Speaking Truth to Power: What Makinde’s Critique Exposes. Governor Makinde’s core grievance (that it is increasingly difficult, perhaps perilous, to speak truth to power) resonates widely among civil society actors, political analysts and democratic advocates:
“YOU CANNOT SPEAK TRUTH TO POWER IN THIS DISPENSATION,” Makinde declared, specifically citing the government’s handling of contentious tax reform bills as an example where dissent was neither welcomed nor transparently debated.
Makinde’s critique reflects deeper structural concerns:
Exclusion of Key Stakeholders: Opposition leaders and state executives report being marginalised from meaningful consultation on national policies affecting federal-state relations, revenue sharing and fiscal reforms.

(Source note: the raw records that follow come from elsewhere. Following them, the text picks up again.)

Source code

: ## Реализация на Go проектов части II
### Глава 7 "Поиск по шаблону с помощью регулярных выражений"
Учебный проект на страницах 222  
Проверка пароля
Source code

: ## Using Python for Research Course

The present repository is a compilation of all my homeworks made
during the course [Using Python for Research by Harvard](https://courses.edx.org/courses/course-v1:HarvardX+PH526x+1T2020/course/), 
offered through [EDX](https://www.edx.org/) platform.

Institutional Intimidation: The perception that state politicians become targets of federal legal scrutiny after taking firm oppositional stances (real or perceived) discourages robust democratic debate.
Erosion of Opposition Space: A symbiotic effect of party defections and institutional pressure is a shrinking viable space for genuine political opposition, weakening checks and balances essential to democratic governance.
A respected political scientist, Dr. Aisha Bello of the University of Lagos, recently argued that “when opposition becomes fraught with state leverage instead of ideological competition, the very foundation of democratic contestation collapses,” adding that “a government that shies away from criticism risks inversion into autocracy.”
Another expert, Prof. Chinedu Eze, former dean of political studies at Ahmadu Bello University, warned that “selective use of anti-corruption agencies as political tools corrodes public trust and ultimately delegates justice into the hands of incumbents rather than independent courts.” These observations echo growing public skepticism.
The Way Forward: Strengthening Democracy and Institutions. Nigeria’s path forward depends on restoring confidence in democratic norms and institutional independence.
Transparent EFCC Processes: Civil society groups and legal scholars are advocating for enhanced transparency in anti-graft investigations, including clear prosecutorial thresholds and independent audits of case initiation and closures.
Judicial Oversight: Strengthening the judiciary’s capacity and independence is critical to ensuring that allegations of political weaponisation do not go unchecked. Courts must remain the ultimate arbiters of evidence and guilt.
Political Reforms: Advocates demand reforms to party financing, federal-state fiscal relations, and consultation mechanisms to reduce incentives for defections driven by federal resource leverage.
Public Engagement: A more informed and engaged civil society, anchored by independent media and civic education, must hold both government and opposition accountable for adherence to democratic principles.
Beyond The Present Moment.
Governor Makinde’s assertion that it is no longer tenable to “speak truth to power” under the current administration reflects unsettling trends in Nigeria’s evolving democratic landscape. While the EFCC and the Presidency maintain that anti-corruption efforts are independent and constitutionally grounded, opposition leaders (backed by political data and patterns of defections) argue that state power is being used to consolidate one-party dominance and undermine political pluralism.
At this critical juncture, Nigeria must choose between entrenching competitive democracy or sliding toward a political monopoly where dissent is subdued, institutions compromised, and power concentrated.
For Nigeria’s democratic ideals to survive (and thrive) its leaders and citizens must ensure that speaking truth to power remains not a perilous act of defiance but an honoured pillar of national life.